** Assignment **
Repeat the data word for word and skip the pictures.
○ ○ ○ ○
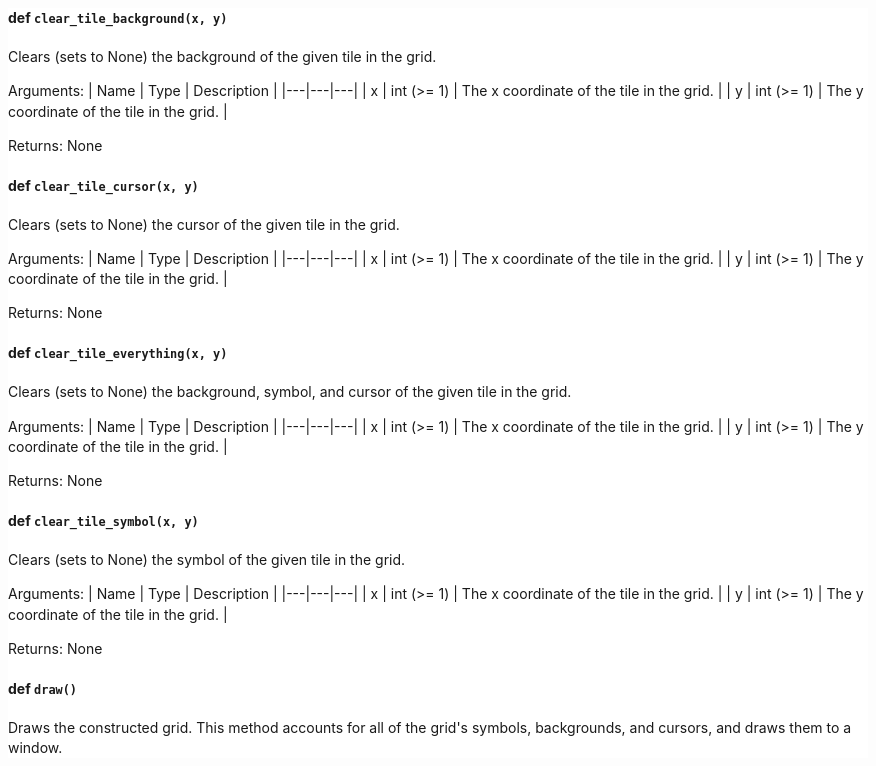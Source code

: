 #### def `clear_tile_background(x, y)`

Clears (sets to None) the background of the given tile in the grid.

Arguments:
| Name | Type | Description |
|---|---|---|
| x | int (>= 1) | The x coordinate of the tile in the grid. |
| y | int (>= 1) | The y coordinate of the tile in the grid. |

Returns: None

#### def `clear_tile_cursor(x, y)`

Clears (sets to None) the cursor of the given tile in the grid.

Arguments:
| Name | Type | Description |
|---|---|---|
| x | int (>= 1) | The x coordinate of the tile in the grid. |
| y | int (>= 1) | The y coordinate of the tile in the grid. |

Returns: None

#### def `clear_tile_everything(x, y)`

Clears (sets to None) the background, symbol, and cursor of the given tile in the grid.

Arguments:
| Name | Type | Description |
|---|---|---|
| x | int (>= 1) | The x coordinate of the tile in the grid. |
| y | int (>= 1) | The y coordinate of the tile in the grid. |

Returns: None

#### def `clear_tile_symbol(x, y)`

Clears (sets to None) the symbol of the given tile in the grid.

Arguments:
| Name | Type | Description |
|---|---|---|
| x | int (>= 1) | The x coordinate of the tile in the grid. |
| y | int (>= 1) | The y coordinate of the tile in the grid. |

Returns: None

#### def `draw()`

Draws the constructed grid. This method accounts for all of the grid's symbols, backgrounds, and cursors, and draws them to a window.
○ ○ ○ ○
** Solution to this task **
Source code

: #### def `clear_tile_background(x, y)`

Clears (sets to None) the background of the given tile in the grid.

Arguments:
| Name | Type | Description |
|---|---|---|
| x | int (>= 1) | The x coordinate of the tile in the grid. |
| y | int (>= 1) | The y coordinate of the tile in the grid. |

Returns: None

#### def `clear_tile_cursor(x, y)`

Clears (sets to None) the cursor of the given tile in the grid.

Arguments:
| Name | Type | Description |
|---|---|---|
| x | int (>= 1) | The x coordinate of the tile in the grid. |
| y | int (>= 1) | The y coordinate of the tile in the grid. |

Returns: None

#### def `clear_tile_everything(x, y)`

Clears (sets to None) the background, symbol, and cursor of the given tile in the grid.

Arguments:
| Name | Type | Description |
|---|---|---|
| x | int (>= 1) | The x coordinate of the tile in the grid. |
| y | int (>= 1) | The y coordinate of the tile in the grid. |

Returns: None

#### def `clear_tile_symbol(x, y)`

Clears (sets to None) the symbol of the given tile in the grid.

Arguments:
| Name | Type | Description |
|---|---|---|
| x | int (>= 1) | The x coordinate of the tile in the grid. |
| y | int (>= 1) | The y coordinate of the tile in the grid. |

Returns: None

#### def `draw()`

Draws the constructed grid. This method accounts for all of the grid's symbols, backgrounds, and cursors, and draws them to a window.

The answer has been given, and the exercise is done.